About this task
Without any of the pictures, print every record below exactly.

|---|

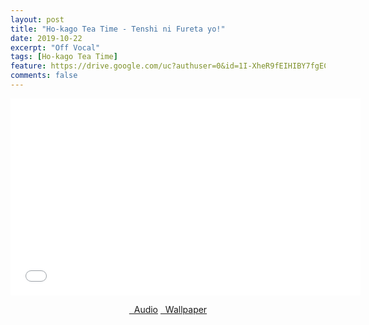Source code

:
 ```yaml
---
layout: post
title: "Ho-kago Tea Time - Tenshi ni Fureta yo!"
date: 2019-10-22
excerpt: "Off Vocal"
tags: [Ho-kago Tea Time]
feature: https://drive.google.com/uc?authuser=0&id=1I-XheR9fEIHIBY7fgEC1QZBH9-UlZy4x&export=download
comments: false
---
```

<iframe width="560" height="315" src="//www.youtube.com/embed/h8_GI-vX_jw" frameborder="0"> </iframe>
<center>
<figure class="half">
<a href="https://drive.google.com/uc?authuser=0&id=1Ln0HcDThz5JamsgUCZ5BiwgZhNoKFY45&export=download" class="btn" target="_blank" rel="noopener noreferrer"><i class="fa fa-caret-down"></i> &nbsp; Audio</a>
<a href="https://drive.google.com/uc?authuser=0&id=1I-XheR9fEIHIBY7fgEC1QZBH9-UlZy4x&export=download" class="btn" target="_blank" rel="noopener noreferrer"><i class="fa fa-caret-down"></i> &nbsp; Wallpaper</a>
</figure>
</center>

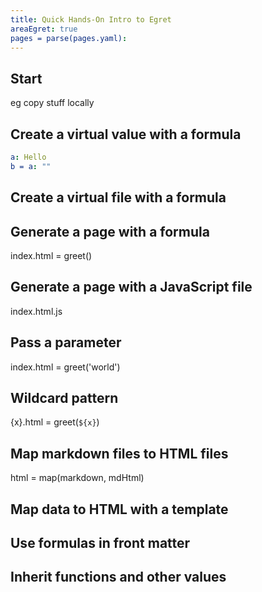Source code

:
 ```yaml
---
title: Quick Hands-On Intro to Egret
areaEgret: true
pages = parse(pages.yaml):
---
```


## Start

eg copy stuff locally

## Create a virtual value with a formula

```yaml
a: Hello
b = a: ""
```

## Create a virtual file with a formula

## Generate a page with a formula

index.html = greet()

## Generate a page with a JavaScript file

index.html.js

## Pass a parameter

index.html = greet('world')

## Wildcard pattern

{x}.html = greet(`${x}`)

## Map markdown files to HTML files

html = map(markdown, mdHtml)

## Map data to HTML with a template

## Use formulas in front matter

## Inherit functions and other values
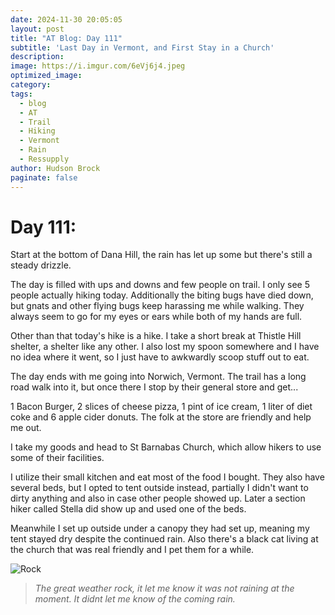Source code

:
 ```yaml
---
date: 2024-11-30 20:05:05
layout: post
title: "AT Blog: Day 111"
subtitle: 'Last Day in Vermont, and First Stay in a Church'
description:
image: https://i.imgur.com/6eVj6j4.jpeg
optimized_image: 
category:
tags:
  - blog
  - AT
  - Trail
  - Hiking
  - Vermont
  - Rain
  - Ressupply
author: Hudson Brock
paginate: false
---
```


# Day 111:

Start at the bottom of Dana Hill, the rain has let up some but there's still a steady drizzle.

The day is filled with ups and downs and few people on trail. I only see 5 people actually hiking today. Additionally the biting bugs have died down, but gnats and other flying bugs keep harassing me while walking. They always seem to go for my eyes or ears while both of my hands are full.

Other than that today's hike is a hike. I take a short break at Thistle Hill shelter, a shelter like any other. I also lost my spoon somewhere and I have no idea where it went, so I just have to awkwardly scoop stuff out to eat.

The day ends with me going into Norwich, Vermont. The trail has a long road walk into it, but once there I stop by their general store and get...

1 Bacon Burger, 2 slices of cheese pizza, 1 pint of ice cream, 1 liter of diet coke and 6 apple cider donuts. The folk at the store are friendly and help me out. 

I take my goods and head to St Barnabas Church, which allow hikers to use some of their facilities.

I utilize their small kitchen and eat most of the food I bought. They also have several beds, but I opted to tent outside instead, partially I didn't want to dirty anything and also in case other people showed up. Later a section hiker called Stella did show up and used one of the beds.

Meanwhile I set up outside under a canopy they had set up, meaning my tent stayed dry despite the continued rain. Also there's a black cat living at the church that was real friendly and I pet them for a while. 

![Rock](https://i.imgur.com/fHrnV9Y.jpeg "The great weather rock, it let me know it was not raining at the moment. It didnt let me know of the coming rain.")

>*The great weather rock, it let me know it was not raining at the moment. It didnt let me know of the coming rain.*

|---|

Task result
Source code

:
 ```yaml
---
layout: post
title: "Ho-kago Tea Time - Tenshi ni Fureta yo!"
date: 2019-10-22
excerpt: "Off Vocal"
tags: [Ho-kago Tea Time]
feature: https://drive.google.com/uc?authuser=0&id=1I-XheR9fEIHIBY7fgEC1QZBH9-UlZy4x&export=download
comments: false
---
```

<iframe width="560" height="315" src="//www.youtube.com/embed/h8_GI-vX_jw" frameborder="0"> </iframe>
<center>
<figure class="half">
<a href="https://drive.google.com/uc?authuser=0&id=1Ln0HcDThz5JamsgUCZ5BiwgZhNoKFY45&export=download" class="btn" target="_blank" rel="noopener noreferrer"><i class="fa fa-caret-down"></i> &nbsp; Audio</a>
<a href="https://drive.google.com/uc?authuser=0&id=1I-XheR9fEIHIBY7fgEC1QZBH9-UlZy4x&export=download" class="btn" target="_blank" rel="noopener noreferrer"><i class="fa fa-caret-down"></i> &nbsp; Wallpaper</a>
</figure>
</center>

Source code

:
 ```yaml
---
title: Quick Hands-On Intro to Egret
areaEgret: true
pages = parse(pages.yaml):
---
```


## Start

eg copy stuff locally

## Create a virtual value with a formula

```yaml
a: Hello
b = a: ""
```

## Create a virtual file with a formula

## Generate a page with a formula

index.html = greet()

## Generate a page with a JavaScript file

index.html.js

## Pass a parameter

index.html = greet('world')

## Wildcard pattern

{x}.html = greet(`${x}`)

## Map markdown files to HTML files

html = map(markdown, mdHtml)

## Map data to HTML with a template

## Use formulas in front matter

## Inherit functions and other values
Source code

:
 ```yaml
---
date: 2024-11-30 20:05:05
layout: post
title: "AT Blog: Day 111"
subtitle: 'Last Day in Vermont, and First Stay in a Church'
description:
image: https://i.imgur.com/6eVj6j4.jpeg
optimized_image: 
category:
tags:
  - blog
  - AT
  - Trail
  - Hiking
  - Vermont
  - Rain
  - Ressupply
author: Hudson Brock
paginate: false
---
```


# Day 111:

Start at the bottom of Dana Hill, the rain has let up some but there's still a steady drizzle.

The day is filled with ups and downs and few people on trail. I only see 5 people actually hiking today. Additionally the biting bugs have died down, but gnats and other flying bugs keep harassing me while walking. They always seem to go for my eyes or ears while both of my hands are full.

Other than that today's hike is a hike. I take a short break at Thistle Hill shelter, a shelter like any other. I also lost my spoon somewhere and I have no idea where it went, so I just have to awkwardly scoop stuff out to eat.

The day ends with me going into Norwich, Vermont. The trail has a long road walk into it, but once there I stop by their general store and get...

1 Bacon Burger, 2 slices of cheese pizza, 1 pint of ice cream, 1 liter of diet coke and 6 apple cider donuts. The folk at the store are friendly and help me out. 

I take my goods and head to St Barnabas Church, which allow hikers to use some of their facilities.

I utilize their small kitchen and eat most of the food I bought. They also have several beds, but I opted to tent outside instead, partially I didn't want to dirty anything and also in case other people showed up. Later a section hiker called Stella did show up and used one of the beds.

Meanwhile I set up outside under a canopy they had set up, meaning my tent stayed dry despite the continued rain. Also there's a black cat living at the church that was real friendly and I pet them for a while. 

![Rock](https://i.imgur.com/fHrnV9Y.jpeg "The great weather rock, it let me know it was not raining at the moment. It didnt let me know of the coming rain.")

>*The great weather rock, it let me know it was not raining at the moment. It didnt let me know of the coming rain.*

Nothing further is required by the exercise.